「鹿首」発表の論に手を加えるかたちで構成された評論集。既刊評論集の中では『短歌の生命反応』(北冬舎・二〇〇二年)に接続する一冊と言える。
短歌を巨大で長命な「生命みたいなもの」と捉え、「人という酵母菌たちに短歌を詠ませている」とする高柳の論は、一見独特なようで、短歌に関わる誰もが言外に感じてきたことだろう。
一・二章では、歌における「トマト」や時間表現の変遷を追う。既存の歌の影響を受けたり、そこに歌人独自の工夫が加わったりするなかで、言葉や歌が生命のように進化する様を辿る。
三章「短歌の身体 身をくねらせる短歌さん」は前掲書収録の「短歌の生命反応ノート 3 動く装置」を発展させた章となっている。
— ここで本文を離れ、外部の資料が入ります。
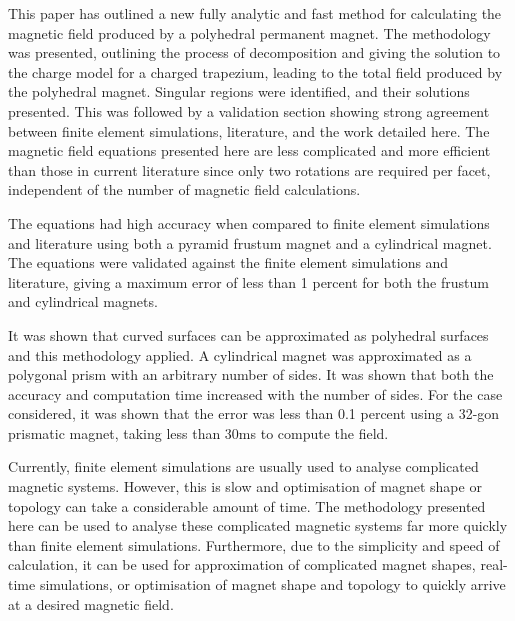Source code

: This paper has outlined a new fully analytic and fast method for calculating the magnetic field produced by a polyhedral permanent magnet. The methodology was presented, outlining the process of decomposition and giving the solution to the charge model for a charged trapezium, leading to the total field produced by the polyhedral magnet. Singular regions were identified, and their solutions presented. This was followed by a validation section showing strong agreement between finite element simulations, literature, and the work detailed here. The magnetic field equations presented here are less complicated and more efficient than those in current literature since only two rotations are required per facet, independent of the number of magnetic field calculations.

The equations had high accuracy when compared to finite element simulations and literature using both a pyramid frustum magnet and a cylindrical magnet. The equations were validated against the finite element simulations and literature, giving a maximum error of less than 1 percent for both the frustum and cylindrical magnets.

It was shown that curved surfaces can be approximated as polyhedral surfaces and this methodology applied. A cylindrical magnet was approximated as a polygonal prism with an arbitrary number of sides. It was shown that both the accuracy and computation time increased with the number of sides. For the case considered, it was shown that the error was less than 0.1 percent using a 32-gon prismatic magnet, taking less than 30\si{\milli\second} to compute the field.

Currently, finite element simulations are usually used to analyse complicated magnetic systems. However, this is slow and optimisation of magnet shape or topology can take a considerable amount of time. The methodology presented here can be used to analyse these complicated magnetic systems far more quickly than finite element simulations. Furthermore, due to the simplicity and speed of calculation, it can be used for approximation of complicated magnet shapes, real-time simulations, or optimisation of magnet shape and topology to quickly arrive at a desired magnetic field.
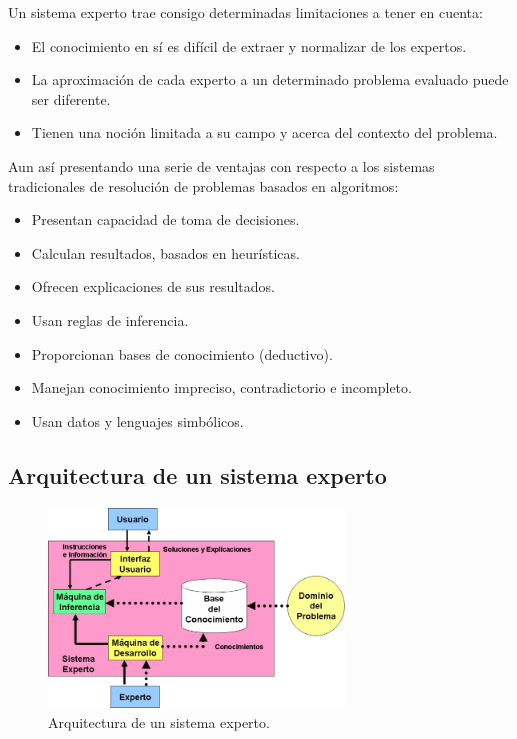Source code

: \documentclass[a4paper, 11pt, titlepage]{article}
\begin{document}
    Un sistema experto trae consigo determinadas limitaciones a tener en cuenta:
    
    \begin{itemize}
        \item El conocimiento en sí es difícil de extraer y normalizar de los expertos.
        \item La aproximación de cada experto a un determinado problema evaluado puede ser diferente.
        \item Tienen una noción limitada a su campo y acerca del contexto del problema.
    \end{itemize}

    Aun así presentando una serie de ventajas con respecto a los sistemas tradicionales de 
    resolución de problemas basados en algoritmos:

    \begin{itemize}
        \item Presentan capacidad de toma de decisiones.
        \item Calculan resultados, basados en heurísticas.
        \item Ofrecen explicaciones de sus resultados.
        \item Usan reglas de inferencia.
        \item Proporcionan bases de conocimiento (deductivo).
        \item Manejan conocimiento impreciso, contradictorio e incompleto.
        \item Usan datos y lenguajes simbólicos.
    \end{itemize}

    \subsection{Arquitectura de un sistema experto}

        \begin{figure}[htp]
            \centering
            \includegraphics[width=0.7\textwidth]{resources/sistemaexperto.jpg}
            \caption{Arquitectura de un sistema experto.}
            \label{sistemaexperto}
        \end{figure}
\end{document}
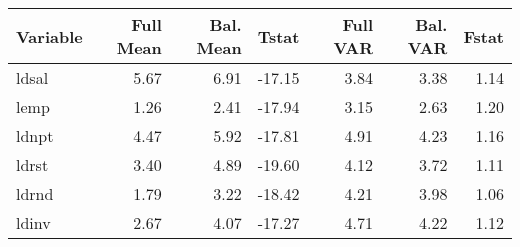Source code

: \begin{tabular}{lrrrrrr}
  \hline
Variable & Full Mean & Bal. Mean & Tstat & Full VAR & Bal. VAR & Fstat \\ 
  \hline
ldsal & 5.67 & 6.91 & -17.15 & 3.84 & 3.38 & 1.14 \\ 
  lemp & 1.26 & 2.41 & -17.94 & 3.15 & 2.63 & 1.20 \\ 
  ldnpt & 4.47 & 5.92 & -17.81 & 4.91 & 4.23 & 1.16 \\ 
  ldrst & 3.40 & 4.89 & -19.60 & 4.12 & 3.72 & 1.11 \\ 
  ldrnd & 1.79 & 3.22 & -18.42 & 4.21 & 3.98 & 1.06 \\ 
  ldinv & 2.67 & 4.07 & -17.27 & 4.71 & 4.22 & 1.12 \\ 
   \hline
\end{tabular}
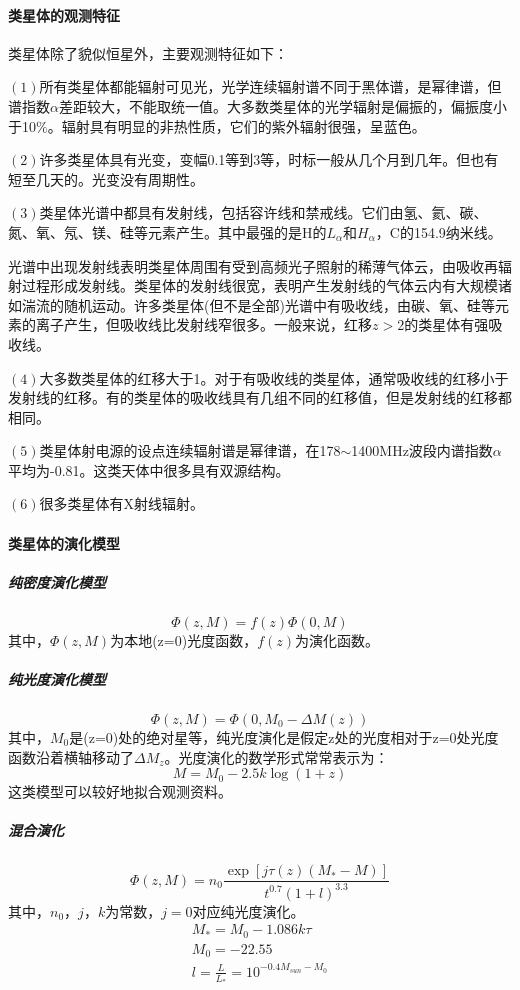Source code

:\paragraph{类星体的观测特征}类星体除了貌似恒星外，主要观测特征如下：

$\left(1\right)$所有类星体都能辐射可见光，光学连续辐射谱不同于黑体谱，是幂律谱，但谱指数$\alpha$差距较大，不能取统一值。大多数类星体的光学辐射是偏振的，偏振度小于10$\%$。辐射具有明显的非热性质，它们的紫外辐射很强，呈蓝色。

$\left(2\right)$许多类星体具有光变，变幅0.1等到3等，时标一般从几个月到几年。但也有短至几天的。光变没有周期性。

$\left(3\right)$类星体光谱中都具有发射线，包括容许线和禁戒线。它们由氢、氦、碳、氮、氧、氖、镁、硅等元素产生。其中最强的是H的$L_{\alpha}$和$H_{\alpha}$，C的154.9纳米线。

光谱中出现发射线表明类星体周围有受到高频光子照射的稀薄气体云，由吸收再辐射过程形成发射线。类星体的发射线很宽，表明产生发射线的气体云内有大规模诸如湍流的随机运动。许多类星体(但不是全部)光谱中有吸收线，由碳、氧、硅等元素的离子产生，但吸收线比发射线窄很多。一般来说，红移$z>2$的类星体有强吸收线。

$\left(4\right)$大多数类星体的红移大于1。对于有吸收线的类星体，通常吸收线的红移小于发射线的红移。有的类星体的吸收线具有几组不同的红移值，但是发射线的红移都相同。

$\left(5\right)$类星体射电源的设点连续辐射谱是幂律谱，在178$\sim$1400MHz波段内谱指数$\alpha$平均为-0.81。这类天体中很多具有双源结构。

$\left(6\right)$很多类星体有X射线辐射。

\paragraph{类星体的演化模型}
\subparagraph{纯密度演化模型}
\begin{equation}
	\varPhi(z,M)=f(z)\varPhi(0,M)
\end{equation}
其中，$\varPhi(z,M)$为本地(z=0)光度函数，$f(z)$为演化函数。
\subparagraph{纯光度演化模型}
\begin{equation}
	\varPhi(z,M)=\varPhi(0,M_{0}-\Delta M(z))
\end{equation}
其中，$M_{0}$是(z=0)处的绝对星等，纯光度演化是假定z处的光度相对于z=0处光度函数沿着横轴移动了$\Delta M_{z}$。光度演化的数学形式常常表示为：
\begin{equation}
	M=M_{0}-2.5k\log(1+z)
\end{equation}
这类模型可以较好地拟合观测资料。
\subparagraph{混合演化}
\begin{equation}
	\varPhi(z,M)=n_{0}\frac{\exp\left[j\tau(z)(M_{*}-M)\right]}{t^{0.7}(1+l)^{3.3}}
\end{equation}
其中，$n_{0}$，$j$，$k$为常数，$j=0$对应纯光度演化。
\begin{equation}
	\begin{aligned}
		M_{*}=M_{0}-1.086k\tau\\
		M_{0}=-22.55\\
		l=\frac{L}{L_{*}}=10^{-0.4M_{sun}-M_{0}}\\
	\end{aligned}
\end{equation}
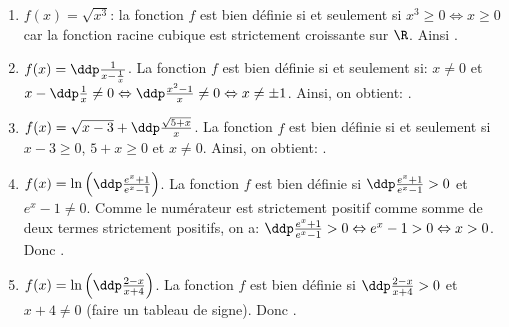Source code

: \begin{correction}  \;
\begin{enumerate}
 \item $f(x)=\sqrt{x^3}$: la fonction $f$ est bien d\'efinie si et seulement si $x^3\geq 0\Leftrightarrow x\geq 0$ car la fonction racine cubique est strictement croissante sur $\R$. Ainsi .
\item $f(x)= \ddp\frac{1}{x-\frac{1}{x}}$. La fonction $f$ est bien d\'efinie si et seulement si: $x\not= 0$ et $x-\ddp\frac{1}{x}\not= 0\Leftrightarrow \ddp\frac{x^2-1}{x}\not= 0\Leftrightarrow x\not=\pm 1$. Ainsi, on obtient: .
\item $f(x)=\sqrt{x-3} +\ddp\frac{\sqrt{5+x}}{x} $. La fonction $f$ est bien d\'efinie si et seulement si $x-3\geq 0$, $5+x\geq 0$ et $x\not= 0$. Ainsi, on obtient: .
\item $f(x)=\ln{\left(\ddp\frac{e^x+1}{e^x-1}\right)}$. La fonction $f$ est bien d\'efinie si $\ddp\frac{e^x+1}{e^x-1}>0$ et $e^x-1\not= 0$. Comme le num\'erateur est strictement positif comme somme de deux termes strictement positifs, on a: $\ddp\frac{e^x+1}{e^x-1}>0\Leftrightarrow e^x-1>0\Leftrightarrow x>0$. Donc .
\item $f(x) = \ln{\left(\ddp\frac{2-x}{x+4}\right)}$. La fonction $f$ est bien d\'efinie si $\ddp\frac{2-x}{x+4}>0$ et $x+4\not= 0$ (faire un tableau de signe). Donc .
\end{enumerate}
\end{correction}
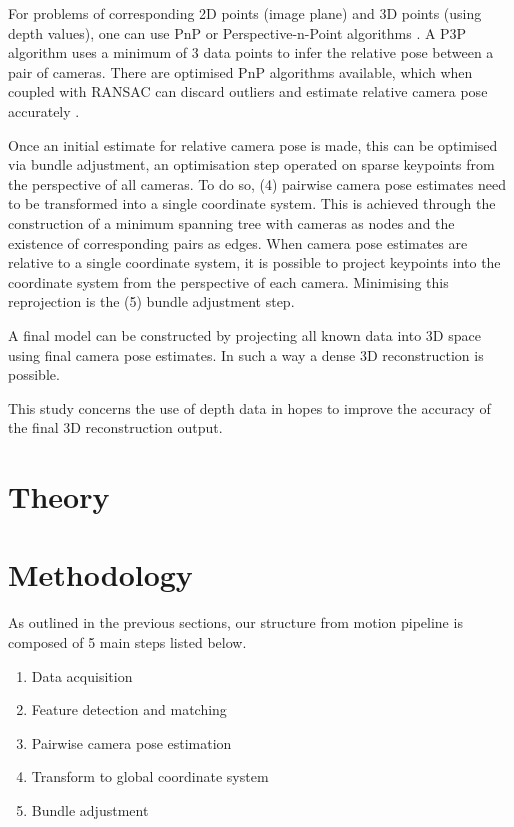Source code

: \documentclass[10pt,twocolumn,letterpaper]{article}
\begin{document}
For problems of corresponding 2D points (image plane) and 3D points (using depth
values), one can use PnP or Perspective-n-Point algorithms \cite{d2013p3p}. A P3P
algorithm uses a minimum of 3 data points to infer the relative pose between a
pair of cameras. There are optimised PnP algorithms available, which when
coupled with RANSAC can discard outliers and estimate relative camera pose
accurately \cite{lepetit2009epnp}.

Once an initial estimate for relative camera pose is made, this can be optimised
via bundle adjustment, an optimisation step operated on sparse keypoints from
the perspective of all cameras. To do so, (4) pairwise camera pose estimates
need to be transformed into a single coordinate system. This is achieved through
the construction of a minimum spanning tree with cameras as nodes and the
existence of corresponding pairs as edges. When camera pose estimates are
relative to a single coordinate system, it is possible to project keypoints into
the coordinate system from the perspective of each camera. Minimising this
reprojection is the (5) bundle adjustment step.

A final model can be constructed by projecting all known data into 3D space
using final camera pose estimates. In such a way a dense 3D reconstruction is
possible.

This study concerns the use of depth data in hopes to improve the accuracy of
the final 3D reconstruction output.



\section{Theory}


\section{Methodology}

As outlined in the previous sections, our structure from motion pipeline is
composed of 5 main steps listed below.

\begin{enumerate}
\item Data acquisition
\item Feature detection and matching
\item Pairwise camera pose estimation
\item Transform to global coordinate system
\item Bundle adjustment
\end{enumerate}
\end{document}
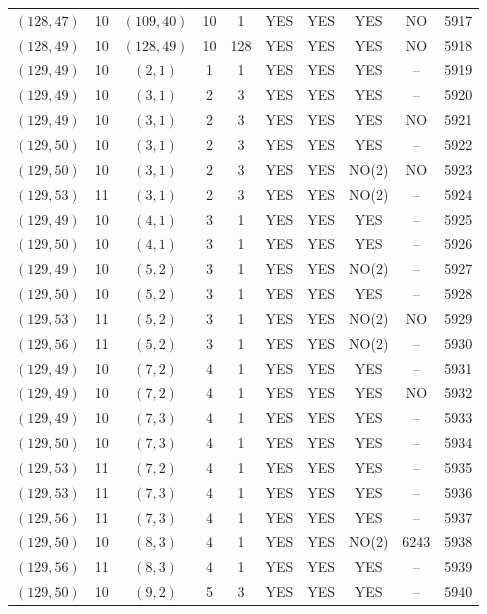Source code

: \begin{longtable}{|c|c|c|c|c|c|c|c|c|c|}
$(128, 47)$ & 10 & $(109, 40)$ & 10 & 1 & YES & YES & YES & NO & 5917\\
$(128, 49)$ & 10 & $(128, 49)$ & 10 & 128 & YES & YES & YES & NO & 5918\\
$(129, 49)$ & 10 & $(2, 1)$ & 1 & 1 & YES & YES & YES & -- & 5919\\
$(129, 49)$ & 10 & $(3, 1)$ & 2 & 3 & YES & YES & YES & -- & 5920\\
$(129, 49)$ & 10 & $(3, 1)$ & 2 & 3 & YES & YES & YES & NO & 5921\\
$(129, 50)$ & 10 & $(3, 1)$ & 2 & 3 & YES & YES & YES & -- & 5922\\
$(129, 50)$ & 10 & $(3, 1)$ & 2 & 3 & YES & YES & NO(2) & NO & 5923\\
$(129, 53)$ & 11 & $(3, 1)$ & 2 & 3 & YES & YES & NO(2) & -- & 5924\\
$(129, 49)$ & 10 & $(4, 1)$ & 3 & 1 & YES & YES & YES & -- & 5925\\
$(129, 50)$ & 10 & $(4, 1)$ & 3 & 1 & YES & YES & YES & -- & 5926\\
$(129, 49)$ & 10 & $(5, 2)$ & 3 & 1 & YES & YES & NO(2) & -- & 5927\\
$(129, 50)$ & 10 & $(5, 2)$ & 3 & 1 & YES & YES & YES & -- & 5928\\
$(129, 53)$ & 11 & $(5, 2)$ & 3 & 1 & YES & YES & NO(2) & NO & 5929\\
$(129, 56)$ & 11 & $(5, 2)$ & 3 & 1 & YES & YES & NO(2) & -- & 5930\\
$(129, 49)$ & 10 & $(7, 2)$ & 4 & 1 & YES & YES & YES & -- & 5931\\
$(129, 49)$ & 10 & $(7, 2)$ & 4 & 1 & YES & YES & YES & NO & 5932\\
$(129, 49)$ & 10 & $(7, 3)$ & 4 & 1 & YES & YES & YES & -- & 5933\\
$(129, 50)$ & 10 & $(7, 3)$ & 4 & 1 & YES & YES & YES & -- & 5934\\
$(129, 53)$ & 11 & $(7, 2)$ & 4 & 1 & YES & YES & YES & -- & 5935\\
$(129, 53)$ & 11 & $(7, 3)$ & 4 & 1 & YES & YES & YES & -- & 5936\\
$(129, 56)$ & 11 & $(7, 3)$ & 4 & 1 & YES & YES & YES & -- & 5937\\
$(129, 50)$ & 10 & $(8, 3)$ & 4 & 1 & YES & YES & NO(2) & 6243 & 5938\\
$(129, 56)$ & 11 & $(8, 3)$ & 4 & 1 & YES & YES & YES & -- & 5939\\
$(129, 50)$ & 10 & $(9, 2)$ & 5 & 3 & YES & YES & YES & -- & 5940\\

\end{longtable}
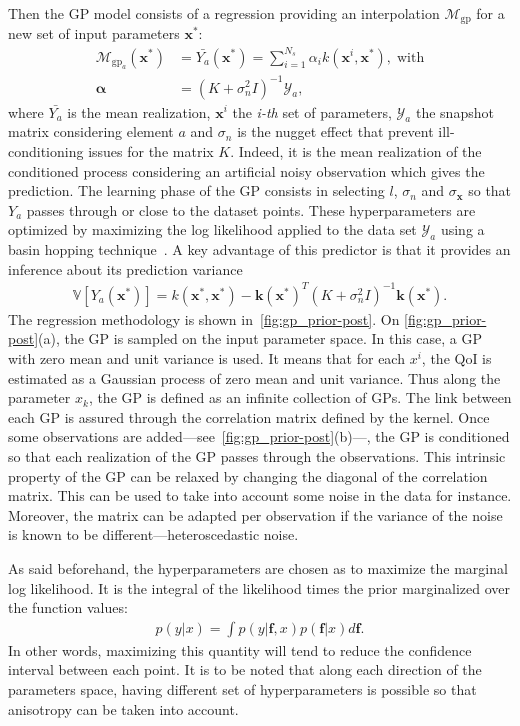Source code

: Then the GP model consists of a regression providing an interpolation $\mathcal{M}_{\text{gp}}$ for a new set of input parameters $\mathbf{x^{*}}$:
\begin{align}
\mathcal{M}_{\text{gp}_{a}}(\mathbf{x}^*)&=\bar{Y_{a}}(\mathbf{x}^*) =  \sum_{i = 1}^{N_s}\alpha_i k (\mathbf{x}^i, \mathbf{x}^*), \;\text{with} \\
\mathbf{\alpha} &= (K + \sigma_n^2 I)^{-1}\mathcal{Y}_a, \nonumber
\end{align}
where $\bar{Y_a}$ is the mean realization, $\mathbf{x}^i$ the \textit{i-th} set of parameters, $\mathcal{Y}_{a}$ the snapshot matrix considering element $a$ and $\sigma_n$ is the nugget effect that prevent ill-conditioning issues for the matrix $K$. Indeed, it is the mean realization of the conditioned process considering an artificial noisy observation which gives the prediction. The learning phase of the GP consists in selecting $l$, $\sigma_n$ and $\sigma_\mathbf{x}$ so that $Y_a$ passes through or close to the dataset points. These hyperparameters are optimized by maximizing the log likelihood applied to the data set $\mathcal{Y}_a$ using a basin hopping technique~\citep{wales1997}. A key advantage of this predictor is that it provides an inference about its prediction variance
\begin{align}
\mathbb{V}[Y_{a}(\mathbf{x}^*)] = k(\mathbf{x}^*, \mathbf{x}^*)-\mathbf{k}(\mathbf{x}^*)^T(K + \sigma_n^2 I)^{-1}\mathbf{k}(\mathbf{x}^*).
\end{align}
The regression methodology is shown in~\cref{fig:gp_prior-post}. On \cref{fig:gp_prior-post}(a), the GP is sampled on the input parameter space. In this case, a GP with zero mean and unit variance is used. It means that for each $x^i$, the QoI is estimated as a Gaussian process of zero mean and unit variance. Thus along the parameter $x_{k}$, the GP is defined as an infinite collection of GPs. The link between each GP is assured through the correlation matrix defined by the kernel. Once some observations are added---see~\cref{fig:gp_prior-post}(b)---, the GP is conditioned so that each realization of the GP passes through the observations. This intrinsic property of the GP can be relaxed by changing the diagonal of the correlation matrix. This can be used to take into account some noise in the data for instance. Moreover, the matrix can be adapted per observation if the variance of the noise is known to be different---heteroscedastic noise.

As said beforehand, the hyperparameters are chosen as to maximize the marginal log likelihood. It is the integral of the likelihood times the prior marginalized over the function values:
\begin{align}
p(y|x) = \int p(y|\mathbf{f}, x)p(\mathbf{f}|x)d\mathbf{f}.
\end{align}
\noindent In other words, maximizing this quantity will tend to reduce the confidence interval between each point. It is to be noted that along each direction of the parameters space, having different set of hyperparameters  is possible so that anisotropy can be taken into account.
一般的に「器」に例えられる短歌を、より自発的に活動する「身体」と仮定し、短歌がなぜ短い表現のなかで散文を越える表現を生み出せるのかを解き明かしていく。
四章では高柳が収集した短歌を中心とする言葉のデータベースを用い、「醸す」という言葉がどのように使われているかに始まり、菌類や情報の扱われ方へと視点を広げてゆく。あらゆる事象がまとう解釈やイメージを引き継いだり、そこに新たなものを加えたりする存在としての人間を見出す。「酵母菌」としての人のあり方を再確認する、同書を締め括る章となっている。
高柳の既刊評論集を振り返りつつ、データベースの収録歌数の充実に頼もしさを感じる。特定の言葉を鍵とした歌のアンソロジーや分類の幅は、高柳の強力な武器だ。一方、収集基準が明確ではないため、言葉の使用頻度や傾向分析となると苦しさも感じる。例えば、高柳はデータベースには「トマト」を詠んだ歌が72首あるとし、そこより牧水の歌を一例に挙げる。牧水は「トマトの歌」と題する右の一首を含む7首の連作を詠んでいる(うち6首にトマトを指す語あり)が、これらは72首に含まれているのだろうか。その場合、72首の何割がどのような歌かを分析しても、偏りは大きい。そうでない場合、データベースの収集基準が気になってくる。高柳の評論はいつも、従来の評論にはない視座をもたらしてくれる。それだけに「論拠に十分な数とは言えず」という断り書きが逸する物は大きい。データベースの再整備と、検索・抽出以外のアプローチに、評論活動のさらなる深化が期待される。